Mr Ariff: Feels that the government should do more to retrain workers

The sharp month-on-month drop in October exports to RM53.5 billion (S$22.5 billion) was due to lower exports of electrical and electronic (E&E) products and commodities, mainly refined and crude petroleum and palm oil.

Major markets that registered declines were the US, Singapore, China, Hong Kong and Australia - all of which, except for China, are in a recession or hurting badly from the global financial crisis.

Malaysia's imports declined at 7.8 per cent in October to RM43.8 billion, resulting in a monthly trade surplus of about RM9.7 billion, down from RM14.7 billion in September.

Malaysia, which has registered monthly trade surpluses since November 1997, is likely to see these narrow until 2010. And trade deficits cannot be ruled out, said the executive director of Malaysian Institute of Economic Research (MIER), Mohamed Ariff Abdul Kareem.

Global demand for oil has shrunk drastically, with national oil company Petronas revealing this week that it has halted production at its petrochemical plant in Kertih, Terengganu because of lack of demand. MIER's Mr Ariff said that much will depend on the oil price, which hit US$147 a barrel in July but is now less than US$50 a barrel. Should oil continue to trade below US$60 a barrel, Malaysia's trade surpluses and revenue will shrivel.

One bright spot is the services sector, which made a positive contribution to the economy in October for the first time in years. Amid steep falls in commodity prices and E&E demand, the services sector - primarily tourism - is expected to be the main driver of the economy in the short term.
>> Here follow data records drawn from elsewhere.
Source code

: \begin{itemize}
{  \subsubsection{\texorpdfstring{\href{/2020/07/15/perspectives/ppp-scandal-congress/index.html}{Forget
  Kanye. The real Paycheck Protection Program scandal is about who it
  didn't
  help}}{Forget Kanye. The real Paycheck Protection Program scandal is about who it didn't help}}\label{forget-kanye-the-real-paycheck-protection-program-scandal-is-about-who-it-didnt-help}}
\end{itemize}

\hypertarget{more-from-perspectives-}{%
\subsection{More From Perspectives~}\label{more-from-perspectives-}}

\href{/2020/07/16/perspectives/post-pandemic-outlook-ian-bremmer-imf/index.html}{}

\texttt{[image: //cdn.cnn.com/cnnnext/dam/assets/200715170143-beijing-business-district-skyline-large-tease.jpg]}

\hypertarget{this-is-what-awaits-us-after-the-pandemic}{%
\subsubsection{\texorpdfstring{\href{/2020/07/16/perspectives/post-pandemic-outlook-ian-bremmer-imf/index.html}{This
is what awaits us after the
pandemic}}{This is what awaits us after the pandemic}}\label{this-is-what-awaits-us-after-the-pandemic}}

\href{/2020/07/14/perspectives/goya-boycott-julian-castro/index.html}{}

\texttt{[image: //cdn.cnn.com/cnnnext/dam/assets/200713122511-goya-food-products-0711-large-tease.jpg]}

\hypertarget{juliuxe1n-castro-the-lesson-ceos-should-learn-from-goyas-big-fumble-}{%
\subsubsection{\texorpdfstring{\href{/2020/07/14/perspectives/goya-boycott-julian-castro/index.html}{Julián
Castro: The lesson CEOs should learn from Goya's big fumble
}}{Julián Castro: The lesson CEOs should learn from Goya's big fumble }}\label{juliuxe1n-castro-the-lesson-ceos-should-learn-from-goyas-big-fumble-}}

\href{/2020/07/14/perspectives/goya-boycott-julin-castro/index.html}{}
Malaysia's exports for the 10 months to October hit RM566 billion, an increase of almost 14 per cent year-on-year. Total trade this year has already surpassed RM1 trillion. But with the tide turning quickly - an estimated 12,000 jobs were lost in the third quarter - Mr Ariff said that the government should do more to retrain workers to take some of the burden off the private sector.

He described the government's proposed economic stimulus package of RM7 billion as 'just peanuts', and said that pouring most of it into construction and infrastructure owing to their so-called multiplier effect is questionable as construction workers are overwhelmingly foreigners.